_TASK DETAILS:_ Your response should be every line of the data, written out exactly.

*** DATA PROVIDED Section Begins ***

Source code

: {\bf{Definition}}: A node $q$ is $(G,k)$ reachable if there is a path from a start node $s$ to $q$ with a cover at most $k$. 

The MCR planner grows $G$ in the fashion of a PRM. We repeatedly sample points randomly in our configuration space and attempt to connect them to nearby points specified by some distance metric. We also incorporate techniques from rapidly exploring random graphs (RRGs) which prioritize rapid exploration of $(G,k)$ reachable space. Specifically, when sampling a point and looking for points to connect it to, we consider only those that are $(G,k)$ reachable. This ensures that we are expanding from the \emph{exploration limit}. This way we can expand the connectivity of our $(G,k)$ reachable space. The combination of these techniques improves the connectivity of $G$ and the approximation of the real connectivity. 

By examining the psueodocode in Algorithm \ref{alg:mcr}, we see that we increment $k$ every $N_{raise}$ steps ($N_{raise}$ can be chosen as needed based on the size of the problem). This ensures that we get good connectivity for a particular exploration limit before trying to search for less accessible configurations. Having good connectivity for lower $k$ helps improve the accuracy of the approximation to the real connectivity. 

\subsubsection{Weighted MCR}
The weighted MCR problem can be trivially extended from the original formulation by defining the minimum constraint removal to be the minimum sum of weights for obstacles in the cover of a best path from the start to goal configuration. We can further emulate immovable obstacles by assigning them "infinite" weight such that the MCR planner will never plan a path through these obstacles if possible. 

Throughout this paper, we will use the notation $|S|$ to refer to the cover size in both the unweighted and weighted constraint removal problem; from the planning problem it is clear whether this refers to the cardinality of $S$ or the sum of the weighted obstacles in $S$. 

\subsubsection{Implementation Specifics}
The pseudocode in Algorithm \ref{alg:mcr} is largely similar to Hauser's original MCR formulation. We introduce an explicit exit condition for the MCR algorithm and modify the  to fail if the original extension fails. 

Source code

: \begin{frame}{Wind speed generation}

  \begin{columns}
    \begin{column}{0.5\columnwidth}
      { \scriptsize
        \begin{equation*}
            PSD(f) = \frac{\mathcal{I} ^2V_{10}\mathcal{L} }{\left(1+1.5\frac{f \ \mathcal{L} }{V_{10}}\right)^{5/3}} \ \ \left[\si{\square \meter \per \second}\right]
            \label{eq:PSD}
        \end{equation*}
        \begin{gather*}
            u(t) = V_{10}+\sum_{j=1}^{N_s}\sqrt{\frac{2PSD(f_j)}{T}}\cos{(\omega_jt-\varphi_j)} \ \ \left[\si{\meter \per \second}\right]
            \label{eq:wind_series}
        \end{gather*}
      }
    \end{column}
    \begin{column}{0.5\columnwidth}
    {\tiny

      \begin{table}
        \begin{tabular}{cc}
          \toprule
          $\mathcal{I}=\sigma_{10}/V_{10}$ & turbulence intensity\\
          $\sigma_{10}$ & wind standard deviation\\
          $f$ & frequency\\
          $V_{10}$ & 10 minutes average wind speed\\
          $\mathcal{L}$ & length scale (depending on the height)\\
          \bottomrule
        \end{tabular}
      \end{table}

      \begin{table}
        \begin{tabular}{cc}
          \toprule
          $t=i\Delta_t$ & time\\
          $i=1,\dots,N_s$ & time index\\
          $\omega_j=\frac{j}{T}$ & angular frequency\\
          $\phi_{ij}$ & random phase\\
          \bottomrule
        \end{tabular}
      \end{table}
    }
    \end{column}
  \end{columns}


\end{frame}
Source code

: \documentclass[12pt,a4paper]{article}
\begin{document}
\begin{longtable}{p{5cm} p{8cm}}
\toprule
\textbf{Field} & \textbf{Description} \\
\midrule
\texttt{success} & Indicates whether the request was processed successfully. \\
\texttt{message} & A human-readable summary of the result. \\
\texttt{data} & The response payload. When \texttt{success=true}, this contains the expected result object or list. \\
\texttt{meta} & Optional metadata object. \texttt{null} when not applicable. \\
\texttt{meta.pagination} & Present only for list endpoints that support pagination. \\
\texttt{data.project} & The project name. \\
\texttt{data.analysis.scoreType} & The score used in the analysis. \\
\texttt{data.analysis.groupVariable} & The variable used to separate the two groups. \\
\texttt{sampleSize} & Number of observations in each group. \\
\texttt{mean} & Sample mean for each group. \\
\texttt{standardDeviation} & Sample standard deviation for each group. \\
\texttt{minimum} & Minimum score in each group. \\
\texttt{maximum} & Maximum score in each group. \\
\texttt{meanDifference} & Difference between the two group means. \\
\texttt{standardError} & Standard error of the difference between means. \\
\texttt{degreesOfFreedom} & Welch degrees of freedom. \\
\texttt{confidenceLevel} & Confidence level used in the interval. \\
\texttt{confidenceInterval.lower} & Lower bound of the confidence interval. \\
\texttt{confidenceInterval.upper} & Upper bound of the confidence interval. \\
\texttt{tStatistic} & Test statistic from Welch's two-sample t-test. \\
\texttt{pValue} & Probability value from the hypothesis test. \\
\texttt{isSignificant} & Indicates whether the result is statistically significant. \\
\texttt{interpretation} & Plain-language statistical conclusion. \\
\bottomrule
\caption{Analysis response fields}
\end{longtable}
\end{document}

*** DATA PROVIDED Section Ends ***

_SOLUTION BELOW:_
Source code

: {\bf{Definition}}: A node $q$ is $(G,k)$ reachable if there is a path from a start node $s$ to $q$ with a cover at most $k$. 

The MCR planner grows $G$ in the fashion of a PRM. We repeatedly sample points randomly in our configuration space and attempt to connect them to nearby points specified by some distance metric. We also incorporate techniques from rapidly exploring random graphs (RRGs) which prioritize rapid exploration of $(G,k)$ reachable space. Specifically, when sampling a point and looking for points to connect it to, we consider only those that are $(G,k)$ reachable. This ensures that we are expanding from the \emph{exploration limit}. This way we can expand the connectivity of our $(G,k)$ reachable space. The combination of these techniques improves the connectivity of $G$ and the approximation of the real connectivity. 

By examining the psueodocode in Algorithm \ref{alg:mcr}, we see that we increment $k$ every $N_{raise}$ steps ($N_{raise}$ can be chosen as needed based on the size of the problem). This ensures that we get good connectivity for a particular exploration limit before trying to search for less accessible configurations. Having good connectivity for lower $k$ helps improve the accuracy of the approximation to the real connectivity. 

\subsubsection{Weighted MCR}
The weighted MCR problem can be trivially extended from the original formulation by defining the minimum constraint removal to be the minimum sum of weights for obstacles in the cover of a best path from the start to goal configuration. We can further emulate immovable obstacles by assigning them "infinite" weight such that the MCR planner will never plan a path through these obstacles if possible. 

Throughout this paper, we will use the notation $|S|$ to refer to the cover size in both the unweighted and weighted constraint removal problem; from the planning problem it is clear whether this refers to the cardinality of $S$ or the sum of the weighted obstacles in $S$. 

\subsubsection{Implementation Specifics}
The pseudocode in Algorithm \ref{alg:mcr} is largely similar to Hauser's original MCR formulation. We introduce an explicit exit condition for the MCR algorithm and modify the  to fail if the original extension fails. 

Source code

: \begin{frame}{Wind speed generation}

  \begin{columns}
    \begin{column}{0.5\columnwidth}
      { \scriptsize
        \begin{equation*}
            PSD(f) = \frac{\mathcal{I} ^2V_{10}\mathcal{L} }{\left(1+1.5\frac{f \ \mathcal{L} }{V_{10}}\right)^{5/3}} \ \ \left[\si{\square \meter \per \second}\right]
            \label{eq:PSD}
        \end{equation*}
        \begin{gather*}
            u(t) = V_{10}+\sum_{j=1}^{N_s}\sqrt{\frac{2PSD(f_j)}{T}}\cos{(\omega_jt-\varphi_j)} \ \ \left[\si{\meter \per \second}\right]
            \label{eq:wind_series}
        \end{gather*}
      }
    \end{column}
    \begin{column}{0.5\columnwidth}
    {\tiny

      \begin{table}
        \begin{tabular}{cc}
          \toprule
          $\mathcal{I}=\sigma_{10}/V_{10}$ & turbulence intensity\\
          $\sigma_{10}$ & wind standard deviation\\
          $f$ & frequency\\
          $V_{10}$ & 10 minutes average wind speed\\
          $\mathcal{L}$ & length scale (depending on the height)\\
          \bottomrule
        \end{tabular}
      \end{table}

      \begin{table}
        \begin{tabular}{cc}
          \toprule
          $t=i\Delta_t$ & time\\
          $i=1,\dots,N_s$ & time index\\
          $\omega_j=\frac{j}{T}$ & angular frequency\\
          $\phi_{ij}$ & random phase\\
          \bottomrule
        \end{tabular}
      \end{table}
    }
    \end{column}
  \end{columns}


\end{frame}
Source code

: \documentclass[12pt,a4paper]{article}
\begin{document}
\begin{longtable}{p{5cm} p{8cm}}
\toprule
\textbf{Field} & \textbf{Description} \\
\midrule
\texttt{success} & Indicates whether the request was processed successfully. \\
\texttt{message} & A human-readable summary of the result. \\
\texttt{data} & The response payload. When \texttt{success=true}, this contains the expected result object or list. \\
\texttt{meta} & Optional metadata object. \texttt{null} when not applicable. \\
\texttt{meta.pagination} & Present only for list endpoints that support pagination. \\
\texttt{data.project} & The project name. \\
\texttt{data.analysis.scoreType} & The score used in the analysis. \\
\texttt{data.analysis.groupVariable} & The variable used to separate the two groups. \\
\texttt{sampleSize} & Number of observations in each group. \\
\texttt{mean} & Sample mean for each group. \\
\texttt{standardDeviation} & Sample standard deviation for each group. \\
\texttt{minimum} & Minimum score in each group. \\
\texttt{maximum} & Maximum score in each group. \\
\texttt{meanDifference} & Difference between the two group means. \\
\texttt{standardError} & Standard error of the difference between means. \\
\texttt{degreesOfFreedom} & Welch degrees of freedom. \\
\texttt{confidenceLevel} & Confidence level used in the interval. \\
\texttt{confidenceInterval.lower} & Lower bound of the confidence interval. \\
\texttt{confidenceInterval.upper} & Upper bound of the confidence interval. \\
\texttt{tStatistic} & Test statistic from Welch's two-sample t-test. \\
\texttt{pValue} & Probability value from the hypothesis test. \\
\texttt{isSignificant} & Indicates whether the result is statistically significant. \\
\texttt{interpretation} & Plain-language statistical conclusion. \\
\bottomrule
\caption{Analysis response fields}
\end{longtable}
\end{document}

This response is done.